**Required work**
Where a line of the data holds the word "negócio", copy that line.

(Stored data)
▬▬▬
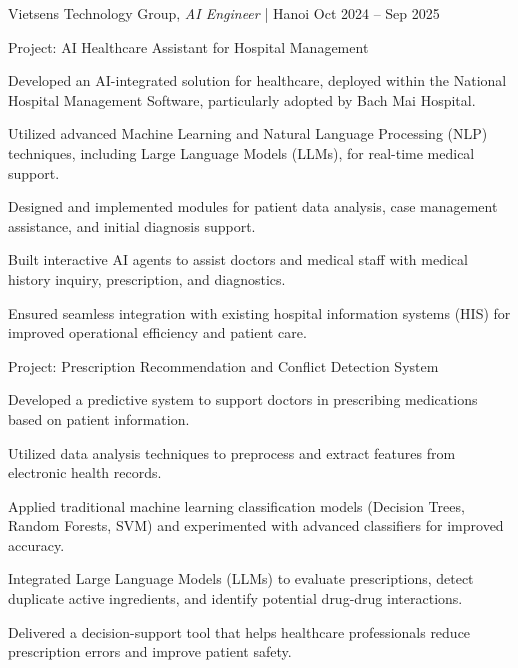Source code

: \vspace{8pt}

\begin{cventries2}

  \cventrynew
  {Vietsens Technology Group, \textnormal{\textit{AI Engineer} | Hanoi}}
  {Oct 2024 -- Sep 2025}
  {}

\end{cventries2}

\vspace{-10pt}

\begin{cventries}

  \cventry
    {Project: AI Healthcare Assistant for Hospital Management}
    {}
    {
      \begin{cvitems}
        \item {Developed an AI-integrated solution for healthcare, deployed within the National Hospital Management Software, particularly adopted by Bach Mai Hospital.}
        \item {Utilized advanced Machine Learning and Natural Language Processing (NLP) techniques, including Large Language Models (LLMs), for real-time medical support.}
        \item {Designed and implemented modules for patient data analysis, case management assistance, and initial diagnosis support.}
        \item {Built interactive AI agents to assist doctors and medical staff with medical history inquiry, prescription, and diagnostics.}
        \item {Ensured seamless integration with existing hospital information systems (HIS) for improved operational efficiency and patient care.}
      \end{cvitems}
    }

\vspace{8pt}

  \cventry
    {Project: Prescription Recommendation and Conflict Detection System}
    {}
    {
      \begin{cvitems}
        \item {Developed a predictive system to support doctors in prescribing medications based on patient information.}
        \item {Utilized data analysis techniques to preprocess and extract features from electronic health records.}
        \item {Applied traditional machine learning classification models (Decision Trees, Random Forests, SVM) and experimented with advanced classifiers for improved accuracy.}
        \item {Integrated Large Language Models (LLMs) to evaluate prescriptions, detect duplicate active ingredients, and identify potential drug-drug interactions.}
        \item {Delivered a decision-support tool that helps healthcare professionals reduce prescription errors and improve patient safety.}
      \end{cvitems}
    }

\end{cventries}

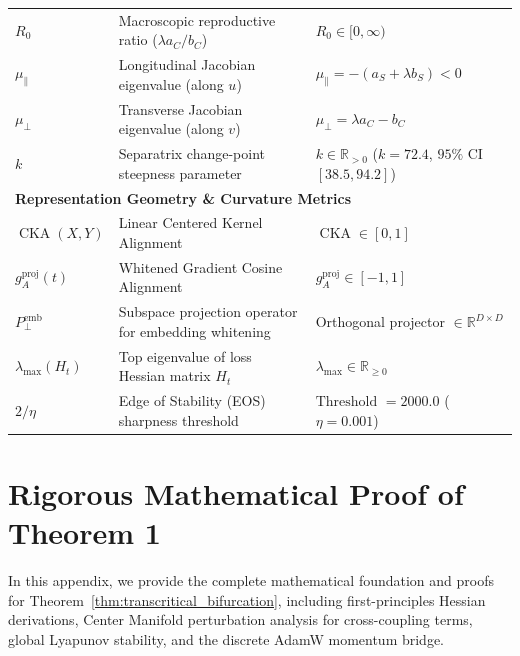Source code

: \documentclass{article}
\theoremstyle{plain}
\theoremstyle{definition}
\DeclareMathOperator{\CKA}{CKA}
\begin{document}
\begin{table}[h]
\begin{small}
\begin{tabular}{lll}
$R_0$ & Macroscopic reproductive ratio ($\lambda a_C / b_C$) & $R_0 \in [0, \infty)$ \\
$\mu_{\parallel}$ & Longitudinal Jacobian eigenvalue (along $u$) & $\mu_{\parallel} = -(a_S + \lambda b_S) < 0$ \\
$\mu_{\perp}$ & Transverse Jacobian eigenvalue (along $v$) & $\mu_{\perp} = \lambda a_C - b_C$ \\
$k$ & Separatrix change-point steepness parameter & $k \in \mathbb{R}_{> 0}$ ($k = 72.4$, $95\%$ CI $[38.5, 94.2]$) \\
\multicolumn{3}{l}{\textbf{Representation Geometry \& Curvature Metrics}} \\
$\CKA(X, Y)$ & Linear Centered Kernel Alignment & $\CKA \in [0, 1]$ \\
$g_A^{\text{proj}}(t)$ & Whitened Gradient Cosine Alignment & $g_A^{\text{proj}} \in [-1, 1]$ \\
$P_{\perp}^{\text{emb}}$ & Subspace projection operator for embedding whitening & Orthogonal projector $\in \mathbb{R}^{D \times D}$ \\
$\lambda_{\text{max}}(H_t)$ & Top eigenvalue of loss Hessian matrix $H_t$ & $\lambda_{\text{max}} \in \mathbb{R}_{\ge 0}$ \\
$2/\eta$ & Edge of Stability (EOS) sharpness threshold & $\text{Threshold } = 2000.0$ ($\eta = 0.001$) \\
\bottomrule
\end{tabular}
\end{small}
\end{table}

\section{Rigorous Mathematical Proof of Theorem 1}
\label{sec:appendix_proof}

In this appendix, we provide the complete mathematical foundation and proofs for Theorem~\ref{thm:transcritical_bifurcation}, including first-principles Hessian derivations, Center Manifold perturbation analysis for cross-coupling terms, global Lyapunov stability, and the discrete AdamW momentum bridge.
\end{document}
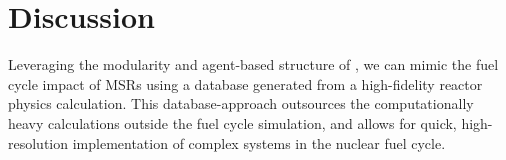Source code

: \section{Discussion}

Leveraging the modularity and agent-based structure of \Cyclus,
we can mimic the fuel cycle impact of \glspl{MSR} using a database
generated from a high-fidelity reactor physics calculation.
This database-approach outsources the computationally heavy
calculations outside the fuel cycle simulation, and allows
for quick, high-resolution implementation of complex systems
in the nuclear fuel cycle.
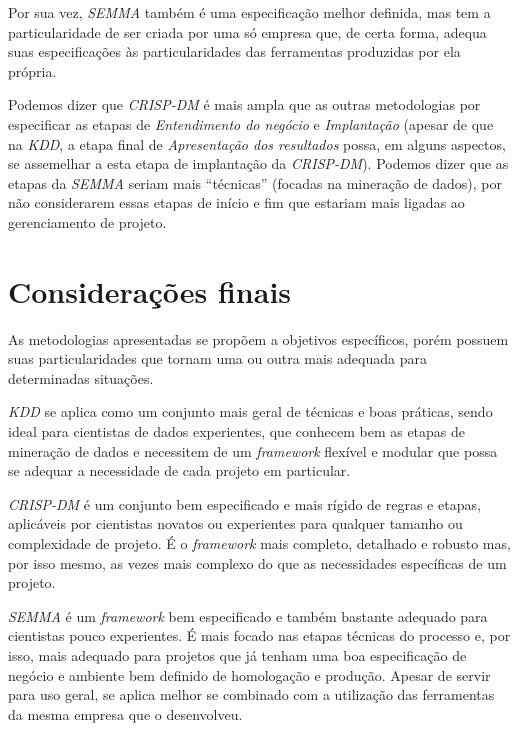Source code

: \documentclass[
	article,			%
	11pt,				%
	oneside,			%
	a4paper,			%
	english,			%
	brazil,				%
	sumario=tradicional
	]{abntex2}
\begin{document}
Por sua vez, \textit{SEMMA} também é uma especificação melhor definida, mas tem
a particularidade de ser criada por uma só empresa que, de certa forma, adequa
suas especificações às particularidades das ferramentas produzidas por ela
própria.

Podemos dizer que \textit{CRISP-DM} é mais ampla que as outras metodologias por
especificar as etapas de \textit{Entendimento do negócio} e \textit{Implantação}
(apesar de que na \textit{KDD}, a etapa final de
\textit{Apresentação dos resultados} possa, em alguns aspectos, se assemelhar a
esta etapa de implantação da \textit{CRISP-DM}). Podemos dizer que as etapas da
\textit{SEMMA} seriam mais ``técnicas'' (focadas na mineração de dados), por não
considerarem essas etapas de início e fim que estariam mais ligadas ao
gerenciamento de projeto.

%

\section{Considerações finais}
\label{sec:final}

As metodologias apresentadas se propõem a objetivos específicos, porém possuem
suas particularidades que tornam uma ou outra mais adequada para determinadas
situações.

\textit{KDD} se aplica como um conjunto mais geral de técnicas e boas práticas,
sendo ideal para cientistas de dados experientes, que conhecem bem as etapas
de mineração de dados e necessitem de um \textit{framework} flexível e modular
que possa se adequar a necessidade de cada projeto em particular.

\textit{CRISP-DM} é um conjunto bem especificado e mais rígido de regras e etapas,
aplicáveis por cientistas novatos ou experientes para qualquer tamanho ou
complexidade de projeto. É o \textit{framework} mais completo, detalhado e
robusto mas, por isso mesmo, as vezes mais complexo do que as necessidades
específicas de um projeto.

\textit{SEMMA} é um \textit{framework} bem especificado e também bastante
adequado para cientistas pouco experientes. É mais focado nas etapas técnicas
do processo e, por isso, mais adequado para projetos que já tenham uma boa
especificação de negócio e ambiente bem definido de homologação e produção.
Apesar de servir para uso geral, se aplica melhor se combinado com a utilização
das ferramentas da mesma empresa que o desenvolveu.
\end{document}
▬▬▬
**Result below**
especificar as etapas de \textit{Entendimento do negócio} e \textit{Implantação}
especificação de negócio e ambiente bem definido de homologação e produção.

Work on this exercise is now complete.